Advanced Tuning
This document explains advanced tuning methods using ZenithTune.
Parallel Execution of Tuning Scripts
ZenithTune actively supports tuning applications that use multiple processes, such as distributed training. Since there are constraints on distributed execution methods depending on the computer system and job scheduler, please consider the following methods in order when executing tuning with ZenithTune for multi-process applications.
Method 1. Tuning Script: Single Process, Tuning Target: Multi-Process
This is the simplest example. Write a tuning script that runs in a single process as usual, and define a command that launches multiple processes in the command generation function.
This method is suitable when you can launch processes on multiple nodes from a single entry point.
def command_generator(trial, **kwargs):
num_workers = trial.suggest_int("num_workers", low=1, high=10)

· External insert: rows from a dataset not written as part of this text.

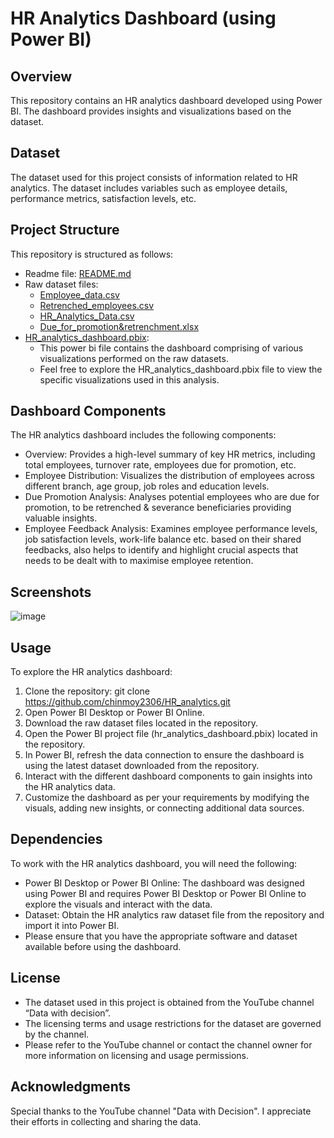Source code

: # HR Analytics Dashboard (using Power BI)
## Overview
This repository contains an HR analytics dashboard developed using Power BI. The dashboard provides insights and visualizations based on the dataset.
## Dataset
The dataset used for this project consists of information related to HR analytics. The dataset includes variables such as employee details, performance metrics, satisfaction levels, etc.
## Project Structure
This repository is structured as follows:
-	Readme file: [README.md](https://github.com/chinmoy2306/HR_dashboard_analytics/blob/0b3f8388fac332af6fc348db31d1d4fde096f141/README.md)
-	Raw dataset files:
	- [Employee_data.csv](https://github.com/chinmoy2306/HR_dashboard_analytics/blob/0b3f8388fac332af6fc348db31d1d4fde096f141/Employee_data.csv)
	- [Retrenched_employees.csv](https://github.com/chinmoy2306/HR_dashboard_analytics/blob/0b3f8388fac332af6fc348db31d1d4fde096f141/Retrenched_employees.csv)
	- [HR_Analytics_Data.csv](https://github.com/chinmoy2306/HR_dashboard_analytics/blob/0b3f8388fac332af6fc348db31d1d4fde096f141/HR_Analytics_Data.csv)
	- [Due_for_promotion&retrenchment.xlsx](https://github.com/chinmoy2306/HR_dashboard_analytics/blob/0b3f8388fac332af6fc348db31d1d4fde096f141/Due_for_promotion%26retrenchment.xlsx.xlsx)
-	[HR_analytics_dashboard.pbix](https://github.com/chinmoy2306/HR_dashboard_analytics/blob/0b3f8388fac332af6fc348db31d1d4fde096f141/HR_analytics_dashboard.pbix):
	- This power bi file contains the dashboard comprising of various visualizations performed on the raw datasets.
	- Feel free to explore the HR_analytics_dashboard.pbix file to view the specific visualizations used in this analysis.
## Dashboard Components
The HR analytics dashboard includes the following components:
-	Overview: Provides a high-level summary of key HR metrics, including total employees, turnover rate, employees due for promotion, etc.
-	Employee Distribution: Visualizes the distribution of employees across different branch, age group, job roles and education levels.
-	Due Promotion Analysis: Analyses potential employees who are due for promotion, to be retrenched & severance beneficiaries providing valuable insights.
-	Employee Feedback Analysis: Examines employee performance levels, job satisfaction levels, work-life balance etc. based on their shared feedbacks, also helps to identify and highlight crucial aspects that needs to be dealt with to maximise employee retention. 
## Screenshots
![image](https://github.com/chinmoy2306/HR_analytics/blob/f28ec4cd835bd1ae58582bb1c517f480ee0b4b59/Screenshot.jpg)
## Usage
To explore the HR analytics dashboard:
1.	Clone the repository:
git clone https://github.com/chinmoy2306/HR_analytics.git
2.	Open Power BI Desktop or Power BI Online.
3.	Download the raw dataset files located in the repository.
4.	Open the Power BI project file (hr_analytics_dashboard.pbix) located in the repository.
5.	In Power BI, refresh the data connection to ensure the dashboard is using the latest dataset downloaded from the repository.
6.	Interact with the different dashboard components to gain insights into the HR analytics data.
7.	Customize the dashboard as per your requirements by modifying the visuals, adding new insights, or connecting additional data sources.
## Dependencies
To work with the HR analytics dashboard, you will need the following:
-	Power BI Desktop or Power BI Online: The dashboard was designed using Power BI and requires Power BI Desktop or Power BI Online to explore the visuals and interact with the data.
-	Dataset: Obtain the HR analytics raw dataset file from the repository and import it into Power BI.
-	Please ensure that you have the appropriate software and dataset available before using the dashboard.
## License
-	The dataset used in this project is obtained from the YouTube channel “Data with decision”.
-	The licensing terms and usage restrictions for the dataset are governed by the channel.
-	Please refer to the YouTube channel or contact the channel owner for more information on licensing and usage permissions.
## Acknowledgments
Special thanks to the YouTube channel "Data with Decision". I appreciate their efforts in collecting and sharing the data.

command = f"mpirun --np 8 train.py --num-workers {num_workers}"
# command = f"torchrun --nproc-per-node 8 train.py --num-workers {num_workers}"
return command
tuner = CommandOutputTuner()
tuner.optimize(command_generator, value_extractor, n_trials=10)
Tuning execution method:
python optimize.py
Method 2. Tuning Script: Multi-Process, Tuning Target: Single Process
Depending on the job scheduler or cluster system, the system itself may serve as the entry point for multi-process execution, making it cumbersome for users to launch processes on multiple nodes from a single entry point.
In such cases, it is also possible to execute the tuning script itself in multiple processes and generate single-process commands.

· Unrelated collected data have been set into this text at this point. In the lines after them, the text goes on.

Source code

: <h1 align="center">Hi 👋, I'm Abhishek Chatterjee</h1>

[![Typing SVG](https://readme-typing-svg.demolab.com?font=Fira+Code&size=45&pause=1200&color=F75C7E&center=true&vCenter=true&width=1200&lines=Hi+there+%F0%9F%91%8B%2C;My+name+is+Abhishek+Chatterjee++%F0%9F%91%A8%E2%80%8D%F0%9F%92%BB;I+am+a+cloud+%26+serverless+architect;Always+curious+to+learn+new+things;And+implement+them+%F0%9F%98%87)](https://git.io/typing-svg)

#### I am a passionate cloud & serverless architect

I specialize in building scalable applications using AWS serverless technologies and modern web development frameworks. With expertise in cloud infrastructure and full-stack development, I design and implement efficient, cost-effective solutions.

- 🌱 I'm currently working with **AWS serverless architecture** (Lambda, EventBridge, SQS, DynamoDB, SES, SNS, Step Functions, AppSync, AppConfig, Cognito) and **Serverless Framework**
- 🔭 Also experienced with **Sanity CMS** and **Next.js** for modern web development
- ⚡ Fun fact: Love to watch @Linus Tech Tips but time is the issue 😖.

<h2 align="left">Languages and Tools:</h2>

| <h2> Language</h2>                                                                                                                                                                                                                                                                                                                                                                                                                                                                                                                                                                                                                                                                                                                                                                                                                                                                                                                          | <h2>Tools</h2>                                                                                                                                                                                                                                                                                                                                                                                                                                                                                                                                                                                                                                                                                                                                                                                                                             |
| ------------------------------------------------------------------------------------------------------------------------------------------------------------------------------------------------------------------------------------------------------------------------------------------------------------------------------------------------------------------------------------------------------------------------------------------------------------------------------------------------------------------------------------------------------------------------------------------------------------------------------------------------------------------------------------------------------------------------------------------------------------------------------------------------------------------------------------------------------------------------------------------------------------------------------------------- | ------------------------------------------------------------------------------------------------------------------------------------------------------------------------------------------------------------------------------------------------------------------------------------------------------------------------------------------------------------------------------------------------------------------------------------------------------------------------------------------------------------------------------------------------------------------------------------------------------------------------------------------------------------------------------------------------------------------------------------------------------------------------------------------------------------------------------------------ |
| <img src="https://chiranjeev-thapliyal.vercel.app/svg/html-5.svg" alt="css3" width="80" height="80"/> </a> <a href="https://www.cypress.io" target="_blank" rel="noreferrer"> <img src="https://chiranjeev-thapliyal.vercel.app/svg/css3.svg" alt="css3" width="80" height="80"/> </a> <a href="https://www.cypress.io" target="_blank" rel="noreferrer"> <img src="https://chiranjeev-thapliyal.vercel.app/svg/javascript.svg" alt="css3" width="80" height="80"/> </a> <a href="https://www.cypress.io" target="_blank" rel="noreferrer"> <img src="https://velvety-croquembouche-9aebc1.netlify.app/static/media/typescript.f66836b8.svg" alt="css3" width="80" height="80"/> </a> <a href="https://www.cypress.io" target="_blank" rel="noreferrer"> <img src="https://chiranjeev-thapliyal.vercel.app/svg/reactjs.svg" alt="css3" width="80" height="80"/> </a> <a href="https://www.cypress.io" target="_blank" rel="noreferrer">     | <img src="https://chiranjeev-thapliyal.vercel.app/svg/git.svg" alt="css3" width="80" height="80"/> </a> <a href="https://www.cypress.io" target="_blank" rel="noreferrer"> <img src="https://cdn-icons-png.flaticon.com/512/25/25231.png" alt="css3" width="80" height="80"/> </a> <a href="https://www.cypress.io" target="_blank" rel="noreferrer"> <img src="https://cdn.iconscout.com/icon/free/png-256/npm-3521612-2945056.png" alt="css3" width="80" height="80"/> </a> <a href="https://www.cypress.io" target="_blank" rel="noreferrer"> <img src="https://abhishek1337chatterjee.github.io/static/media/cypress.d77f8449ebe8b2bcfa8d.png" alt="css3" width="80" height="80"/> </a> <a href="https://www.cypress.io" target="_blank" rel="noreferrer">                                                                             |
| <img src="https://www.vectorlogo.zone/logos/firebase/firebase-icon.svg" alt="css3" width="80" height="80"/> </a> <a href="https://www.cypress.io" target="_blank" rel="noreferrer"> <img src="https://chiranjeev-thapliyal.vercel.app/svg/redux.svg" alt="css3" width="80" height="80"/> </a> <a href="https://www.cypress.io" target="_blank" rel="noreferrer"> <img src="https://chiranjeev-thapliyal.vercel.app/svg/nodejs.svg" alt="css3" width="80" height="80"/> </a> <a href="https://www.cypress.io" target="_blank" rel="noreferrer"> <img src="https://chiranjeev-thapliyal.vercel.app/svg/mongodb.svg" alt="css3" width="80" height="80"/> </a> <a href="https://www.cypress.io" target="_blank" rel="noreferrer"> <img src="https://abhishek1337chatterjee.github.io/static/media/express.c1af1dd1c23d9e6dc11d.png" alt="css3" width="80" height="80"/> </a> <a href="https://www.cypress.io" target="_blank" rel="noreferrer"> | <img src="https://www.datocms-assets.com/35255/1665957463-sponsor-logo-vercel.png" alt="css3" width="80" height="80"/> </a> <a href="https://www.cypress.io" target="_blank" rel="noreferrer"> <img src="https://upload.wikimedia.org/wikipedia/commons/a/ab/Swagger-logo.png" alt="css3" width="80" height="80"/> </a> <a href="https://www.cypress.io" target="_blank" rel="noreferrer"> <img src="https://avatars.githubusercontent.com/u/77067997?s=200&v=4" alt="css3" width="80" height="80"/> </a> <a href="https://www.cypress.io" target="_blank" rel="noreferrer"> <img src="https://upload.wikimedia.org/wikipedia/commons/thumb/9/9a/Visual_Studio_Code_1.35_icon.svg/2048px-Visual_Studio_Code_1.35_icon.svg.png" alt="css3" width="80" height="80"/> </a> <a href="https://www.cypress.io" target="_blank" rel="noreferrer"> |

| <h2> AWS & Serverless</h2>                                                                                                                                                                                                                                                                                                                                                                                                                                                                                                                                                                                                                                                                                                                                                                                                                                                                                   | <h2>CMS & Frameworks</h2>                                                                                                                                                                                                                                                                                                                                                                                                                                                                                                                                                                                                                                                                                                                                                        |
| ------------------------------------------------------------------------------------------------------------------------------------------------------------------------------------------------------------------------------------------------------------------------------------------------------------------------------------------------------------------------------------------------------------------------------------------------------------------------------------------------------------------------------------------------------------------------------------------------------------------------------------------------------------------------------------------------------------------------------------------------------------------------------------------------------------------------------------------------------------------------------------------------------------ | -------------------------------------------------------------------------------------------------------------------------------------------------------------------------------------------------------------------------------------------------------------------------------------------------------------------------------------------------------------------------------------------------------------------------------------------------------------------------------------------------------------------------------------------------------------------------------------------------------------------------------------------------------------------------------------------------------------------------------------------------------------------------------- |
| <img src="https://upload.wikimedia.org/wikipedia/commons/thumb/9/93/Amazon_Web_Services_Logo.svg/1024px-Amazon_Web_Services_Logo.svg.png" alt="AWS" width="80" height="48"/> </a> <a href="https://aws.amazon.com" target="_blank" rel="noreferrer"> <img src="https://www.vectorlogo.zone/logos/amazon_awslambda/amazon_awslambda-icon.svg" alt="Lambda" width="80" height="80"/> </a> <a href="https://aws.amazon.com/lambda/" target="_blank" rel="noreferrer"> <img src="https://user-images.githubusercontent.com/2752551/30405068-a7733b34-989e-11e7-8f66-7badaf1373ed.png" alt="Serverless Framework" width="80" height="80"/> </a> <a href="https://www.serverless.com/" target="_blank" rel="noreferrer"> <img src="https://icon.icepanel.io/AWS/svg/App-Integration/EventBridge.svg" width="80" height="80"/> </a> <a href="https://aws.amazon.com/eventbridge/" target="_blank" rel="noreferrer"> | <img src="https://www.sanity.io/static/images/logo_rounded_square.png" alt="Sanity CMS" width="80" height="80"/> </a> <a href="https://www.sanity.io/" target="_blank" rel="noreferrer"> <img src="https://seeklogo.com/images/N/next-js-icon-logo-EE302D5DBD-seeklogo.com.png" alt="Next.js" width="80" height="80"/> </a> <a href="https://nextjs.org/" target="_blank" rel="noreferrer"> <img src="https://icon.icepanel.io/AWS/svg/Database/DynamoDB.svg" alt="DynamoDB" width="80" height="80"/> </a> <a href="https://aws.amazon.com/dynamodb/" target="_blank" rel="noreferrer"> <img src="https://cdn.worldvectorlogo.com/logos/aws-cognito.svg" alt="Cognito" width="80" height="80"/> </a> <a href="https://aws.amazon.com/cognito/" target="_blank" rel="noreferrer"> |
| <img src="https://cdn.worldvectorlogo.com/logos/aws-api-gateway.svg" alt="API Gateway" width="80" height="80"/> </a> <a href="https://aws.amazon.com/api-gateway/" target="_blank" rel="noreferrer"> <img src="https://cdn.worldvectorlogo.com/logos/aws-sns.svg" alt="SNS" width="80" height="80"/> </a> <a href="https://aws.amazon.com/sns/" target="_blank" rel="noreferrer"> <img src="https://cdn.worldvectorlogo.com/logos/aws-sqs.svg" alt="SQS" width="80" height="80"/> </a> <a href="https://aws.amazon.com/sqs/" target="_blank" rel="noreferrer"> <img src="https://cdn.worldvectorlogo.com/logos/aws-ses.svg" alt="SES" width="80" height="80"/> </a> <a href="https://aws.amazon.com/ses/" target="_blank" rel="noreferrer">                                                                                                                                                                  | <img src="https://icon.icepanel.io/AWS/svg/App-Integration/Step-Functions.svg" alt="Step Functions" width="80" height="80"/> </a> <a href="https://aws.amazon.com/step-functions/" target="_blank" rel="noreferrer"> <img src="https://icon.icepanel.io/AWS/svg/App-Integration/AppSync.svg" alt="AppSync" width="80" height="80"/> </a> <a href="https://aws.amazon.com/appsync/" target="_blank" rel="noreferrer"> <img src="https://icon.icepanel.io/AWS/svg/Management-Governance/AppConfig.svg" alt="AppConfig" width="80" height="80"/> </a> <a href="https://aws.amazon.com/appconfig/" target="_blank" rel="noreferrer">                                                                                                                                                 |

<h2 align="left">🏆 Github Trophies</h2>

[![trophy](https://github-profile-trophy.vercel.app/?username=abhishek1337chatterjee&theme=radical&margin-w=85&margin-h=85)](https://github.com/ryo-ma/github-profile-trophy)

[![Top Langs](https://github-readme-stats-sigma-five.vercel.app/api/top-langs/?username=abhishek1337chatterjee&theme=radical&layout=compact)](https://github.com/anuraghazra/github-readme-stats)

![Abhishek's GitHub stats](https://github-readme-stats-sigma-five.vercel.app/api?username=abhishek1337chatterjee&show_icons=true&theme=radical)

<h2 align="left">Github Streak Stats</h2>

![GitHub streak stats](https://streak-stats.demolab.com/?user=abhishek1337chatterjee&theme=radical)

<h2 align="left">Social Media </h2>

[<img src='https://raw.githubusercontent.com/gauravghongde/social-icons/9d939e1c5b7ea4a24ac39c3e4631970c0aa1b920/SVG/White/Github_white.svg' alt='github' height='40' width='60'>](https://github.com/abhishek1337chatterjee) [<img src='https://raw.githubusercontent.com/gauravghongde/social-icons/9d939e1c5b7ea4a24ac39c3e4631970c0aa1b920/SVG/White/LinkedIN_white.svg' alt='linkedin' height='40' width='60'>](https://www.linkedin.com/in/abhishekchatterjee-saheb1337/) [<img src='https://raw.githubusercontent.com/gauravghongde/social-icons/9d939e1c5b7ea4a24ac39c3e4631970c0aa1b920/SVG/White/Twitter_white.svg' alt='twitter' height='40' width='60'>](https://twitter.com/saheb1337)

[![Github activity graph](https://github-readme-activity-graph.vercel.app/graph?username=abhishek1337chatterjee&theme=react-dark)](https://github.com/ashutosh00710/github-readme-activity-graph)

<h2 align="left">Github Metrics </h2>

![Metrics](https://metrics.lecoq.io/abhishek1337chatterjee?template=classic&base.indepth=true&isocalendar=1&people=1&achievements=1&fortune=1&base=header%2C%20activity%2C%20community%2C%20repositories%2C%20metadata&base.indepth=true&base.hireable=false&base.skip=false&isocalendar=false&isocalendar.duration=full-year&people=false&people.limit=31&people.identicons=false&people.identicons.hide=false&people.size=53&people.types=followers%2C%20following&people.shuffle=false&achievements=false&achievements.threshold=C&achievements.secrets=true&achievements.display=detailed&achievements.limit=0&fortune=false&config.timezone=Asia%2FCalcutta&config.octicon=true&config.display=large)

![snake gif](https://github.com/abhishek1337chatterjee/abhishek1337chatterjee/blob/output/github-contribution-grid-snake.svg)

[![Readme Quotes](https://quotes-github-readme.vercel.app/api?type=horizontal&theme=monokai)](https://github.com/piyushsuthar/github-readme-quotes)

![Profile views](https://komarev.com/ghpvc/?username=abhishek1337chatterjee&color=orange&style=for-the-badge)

Since the Tuner implements exclusive control and communication settings for multi-process execution, users can use standard distributed execution entry points (mpirun
or torchrun
) for tuning.
def command_generator(trial, **kwargs):
num_workers = trial.suggest_int("num_workers", low=1, high=10)

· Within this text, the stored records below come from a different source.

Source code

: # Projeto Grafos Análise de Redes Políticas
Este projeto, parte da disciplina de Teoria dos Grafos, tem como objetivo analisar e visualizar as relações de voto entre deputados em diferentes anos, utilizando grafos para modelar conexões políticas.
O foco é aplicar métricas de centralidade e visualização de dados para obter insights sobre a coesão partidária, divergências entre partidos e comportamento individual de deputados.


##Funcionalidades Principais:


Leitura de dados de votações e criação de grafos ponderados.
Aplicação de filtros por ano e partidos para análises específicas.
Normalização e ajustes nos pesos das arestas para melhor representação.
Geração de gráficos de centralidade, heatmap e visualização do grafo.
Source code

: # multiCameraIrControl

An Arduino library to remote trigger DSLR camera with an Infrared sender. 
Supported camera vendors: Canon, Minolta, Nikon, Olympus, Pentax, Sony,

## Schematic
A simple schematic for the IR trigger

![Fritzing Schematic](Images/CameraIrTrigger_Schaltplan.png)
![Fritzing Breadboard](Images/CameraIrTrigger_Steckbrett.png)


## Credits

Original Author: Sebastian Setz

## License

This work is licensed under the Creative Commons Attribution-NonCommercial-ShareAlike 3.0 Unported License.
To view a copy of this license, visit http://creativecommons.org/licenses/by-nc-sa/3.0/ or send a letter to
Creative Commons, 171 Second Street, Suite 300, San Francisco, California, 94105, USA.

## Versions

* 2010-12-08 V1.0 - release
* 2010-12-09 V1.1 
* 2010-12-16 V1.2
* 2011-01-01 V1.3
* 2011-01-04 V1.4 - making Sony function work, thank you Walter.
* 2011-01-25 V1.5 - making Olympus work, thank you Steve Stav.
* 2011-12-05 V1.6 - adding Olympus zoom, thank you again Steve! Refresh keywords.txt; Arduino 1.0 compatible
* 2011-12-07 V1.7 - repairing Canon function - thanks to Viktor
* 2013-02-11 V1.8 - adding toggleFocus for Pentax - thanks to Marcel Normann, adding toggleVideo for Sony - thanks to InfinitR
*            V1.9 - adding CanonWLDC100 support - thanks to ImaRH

command = f"python train.py --num-workers {num_workers}"
return command
tuner = CommandOutputTuner()
tuner.optimize(command_generator, value_extractor, n_trials=10)
Tuning execution method:
$ mpirun --np 8 python optimize.py
# $ torchrun --nproc-per-node 8 python optimize.py
Method 3. Tuning Script: One Process per Node, Tuning Target: Multi-Process
In container-based distributed environments such as Kubernetes, you may need to write an entry point for each compute node. In this case, it is also possible to execute a single-process tuning script on each compute node, and write the command generation to launch a number of processes according to the parallelism of each compute node (e.g., number of GPUs).
def command_generator(trial, **kwargs):
num_workers = trial.suggest_int("num_workers", low=1, high=10)
command = f"torchrun --nproc-per-node 8 train.py --num-workers {num_workers}"
return command
tuner = CommandOutputTuner()
tuner.optimize(command_generator, value_extractor, n_trials=10)
Tuning execution method:
torchrun --nproc-per-node 1 python optimize.py
CPU Affinity Tuning
In distributed training, competition between training processes and data loader processes can reduce overall throughput. For this issue, appropriately limiting the CPU cores available to data loader processes can stabilize the processing performance of training processes and improve overall throughput. However, limiting the CPU cores available to data loader processes too much can delay data supply to the training itself, actually slowing it down. Therefore, tuning the number of CPU cores available to data loader processes may yield maximum throughput.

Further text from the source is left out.